Figures are incomplete as there may also be children registered in Spain, where families can also initiate legal parentage or adoption proceedings. And there is a big discrepancy between these figures and the calculations of the agencies operating in Spain and the main association of parents who resort to this practice, Son Nuestros Hijos (They are our children). “These data are inaccurate,” says Eduardo Chaperón, a spokesman for the organization that brings together around 800 families. “There are many who don’t do the process in the consulates.” He adds that about 1,000 children are born through surrogacy each year. Until properly documented, the children have the citizenship of the country in which they were born. In the meantime, being foreigners in the eyes of the Spanish state, they have to overcome bureaucratic hurdles to access basic services.
The surrogacy sector in Spain has been transformed in recent years. Agency activity has been restricted by the authorities and is limited to offering advice. In the countries where the process is actually carried out, something very different happens than in the USA. There it is the agency “that coordinates everything: the doctor, the nurses, the psychologists, the insurance company and the lawyer, with whom the terms of the contract are set, as well as the legal process of parentage,” says Junyent, who is responsible for the international branch of one of these companies. He adds: “Our candidates are not in it just for the money, because we don’t accept women without resources.”
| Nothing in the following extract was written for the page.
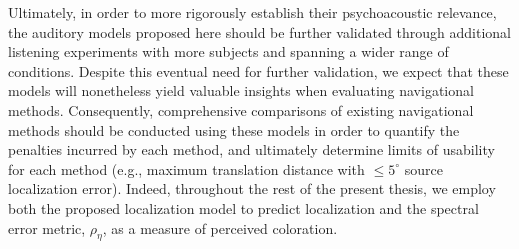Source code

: Ultimately, in order to more rigorously establish their psychoacoustic relevance, the auditory models proposed here should be further validated through additional listening experiments with more subjects and spanning a wider range of conditions.
Despite this eventual need for further validation, we expect that these models will nonetheless yield valuable insights when evaluating navigational methods.
Consequently, comprehensive comparisons of existing navigational methods should be conducted using these models in order to quantify the penalties incurred by each method, and ultimately determine limits of usability for each method (e.g., maximum translation distance with $\leq 5^\circ$ source localization error).
Indeed, throughout the rest of the present thesis, we employ both the proposed localization model to predict localization and the spectral error metric, $\rho_\eta$, as a measure of perceived coloration.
Chaperón, whose child was born in Los Angeles, insists on this last point. He believes the practice should be regulated and a registry established, and that surrogacy should always be done with equality in mind. “Am I equal to the woman who bore my child?” he says. “Forks. Firstly, because she earns more than me, and also because she lives in a better house than me.” Chaperón wants to draw attention to the educational work of his association, which draws on the experiences of the parents themselves, to mediators – basically Agencies – to avoid “that tarnish the image” of families using surrogacy.
With additional reporting from Silvia Blanco, Clara Angela Brascia, and Almudena Barragan And Maria Antonia Sanchez Vallejo.